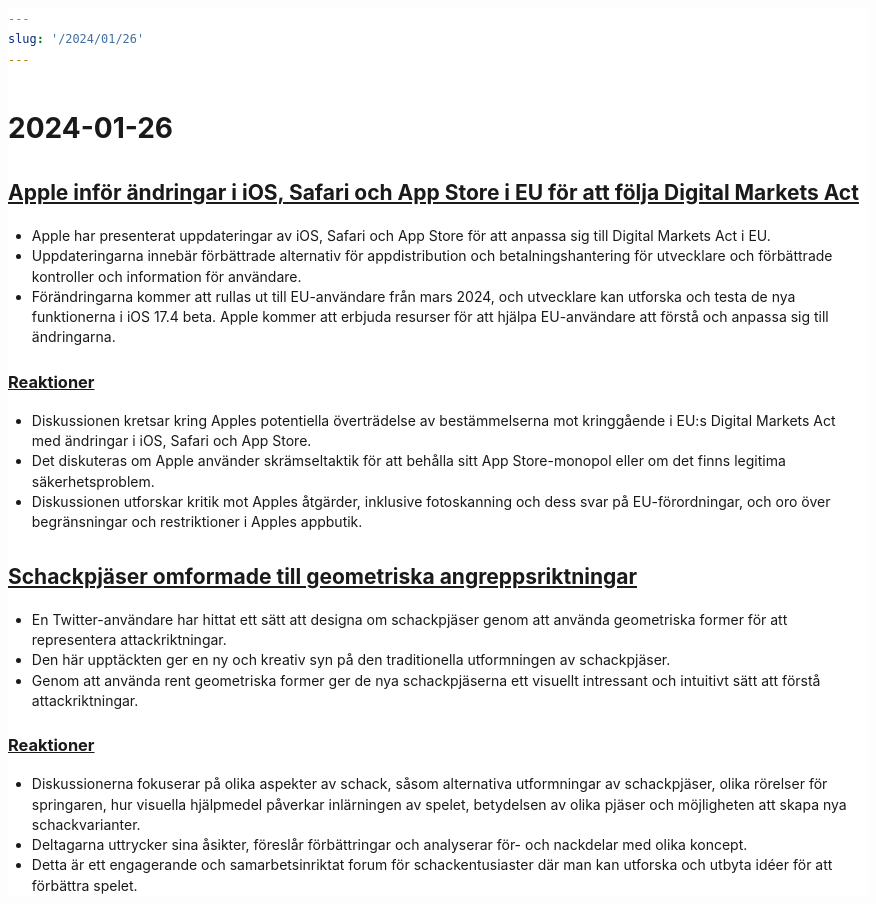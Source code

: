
 ```yaml
---
slug: '/2024/01/26'
---
```


# 2024-01-26

## [Apple inför ändringar i iOS, Safari och App Store i EU för att följa Digital Markets Act](https://www.apple.com/newsroom/2024/01/apple-announces-changes-to-ios-safari-and-the-app-store-in-the-european-union/)

- Apple har presenterat uppdateringar av iOS, Safari och App Store för att anpassa sig till Digital Markets Act i EU.
- Uppdateringarna innebär förbättrade alternativ för appdistribution och betalningshantering för utvecklare och förbättrade kontroller och information för användare.
- Förändringarna kommer att rullas ut till EU-användare från mars 2024, och utvecklare kan utforska och testa de nya funktionerna i iOS 17.4 beta. Apple kommer att erbjuda resurser för att hjälpa EU-användare att förstå och anpassa sig till ändringarna.

### [Reaktioner](https://news.ycombinator.com/item?id=39132453)

- Diskussionen kretsar kring Apples potentiella överträdelse av bestämmelserna mot kringgående i EU:s Digital Markets Act med ändringar i iOS, Safari och App Store.
- Det diskuteras om Apple använder skrämseltaktik för att behålla sitt App Store-monopol eller om det finns legitima säkerhetsproblem.
- Diskussionen utforskar kritik mot Apples åtgärder, inklusive fotoskanning och dess svar på EU-förordningar, och oro över begränsningar och restriktioner i Apples appbutik.

## [Schackpjäser omformade till geometriska angreppsriktningar](https://twitter.com/graycrawford/status/1750225562281632048)

- En Twitter-användare har hittat ett sätt att designa om schackpjäser genom att använda geometriska former för att representera attackriktningar.
- Den här upptäckten ger en ny och kreativ syn på den traditionella utformningen av schackpjäser.
- Genom att använda rent geometriska former ger de nya schackpjäserna ett visuellt intressant och intuitivt sätt att förstå attackriktningar.

### [Reaktioner](https://news.ycombinator.com/item?id=39128902)

- Diskussionerna fokuserar på olika aspekter av schack, såsom alternativa utformningar av schackpjäser, olika rörelser för springaren, hur visuella hjälpmedel påverkar inlärningen av spelet, betydelsen av olika pjäser och möjligheten att skapa nya schackvarianter.
- Deltagarna uttrycker sina åsikter, föreslår förbättringar och analyserar för- och nackdelar med olika koncept.
- Detta är ett engagerande och samarbetsinriktat forum för schackentusiaster där man kan utforska och utbyta idéer för att förbättra spelet.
• • • • •
The task: Repeat the material above word for word; no images go in the copy.

Result:
Source code

:
 ```yaml
---
slug: '/2024/01/26'
---
```


# 2024-01-26

## [Apple inför ändringar i iOS, Safari och App Store i EU för att följa Digital Markets Act](https://www.apple.com/newsroom/2024/01/apple-announces-changes-to-ios-safari-and-the-app-store-in-the-european-union/)

- Apple har presenterat uppdateringar av iOS, Safari och App Store för att anpassa sig till Digital Markets Act i EU.
- Uppdateringarna innebär förbättrade alternativ för appdistribution och betalningshantering för utvecklare och förbättrade kontroller och information för användare.
- Förändringarna kommer att rullas ut till EU-användare från mars 2024, och utvecklare kan utforska och testa de nya funktionerna i iOS 17.4 beta. Apple kommer att erbjuda resurser för att hjälpa EU-användare att förstå och anpassa sig till ändringarna.

### [Reaktioner](https://news.ycombinator.com/item?id=39132453)

- Diskussionen kretsar kring Apples potentiella överträdelse av bestämmelserna mot kringgående i EU:s Digital Markets Act med ändringar i iOS, Safari och App Store.
- Det diskuteras om Apple använder skrämseltaktik för att behålla sitt App Store-monopol eller om det finns legitima säkerhetsproblem.
- Diskussionen utforskar kritik mot Apples åtgärder, inklusive fotoskanning och dess svar på EU-förordningar, och oro över begränsningar och restriktioner i Apples appbutik.

## [Schackpjäser omformade till geometriska angreppsriktningar](https://twitter.com/graycrawford/status/1750225562281632048)

- En Twitter-användare har hittat ett sätt att designa om schackpjäser genom att använda geometriska former för att representera attackriktningar.
- Den här upptäckten ger en ny och kreativ syn på den traditionella utformningen av schackpjäser.
- Genom att använda rent geometriska former ger de nya schackpjäserna ett visuellt intressant och intuitivt sätt att förstå attackriktningar.

### [Reaktioner](https://news.ycombinator.com/item?id=39128902)

- Diskussionerna fokuserar på olika aspekter av schack, såsom alternativa utformningar av schackpjäser, olika rörelser för springaren, hur visuella hjälpmedel påverkar inlärningen av spelet, betydelsen av olika pjäser och möjligheten att skapa nya schackvarianter.
- Deltagarna uttrycker sina åsikter, föreslår förbättringar och analyserar för- och nackdelar med olika koncept.
- Detta är ett engagerande och samarbetsinriktat forum för schackentusiaster där man kan utforska och utbyta idéer för att förbättra spelet.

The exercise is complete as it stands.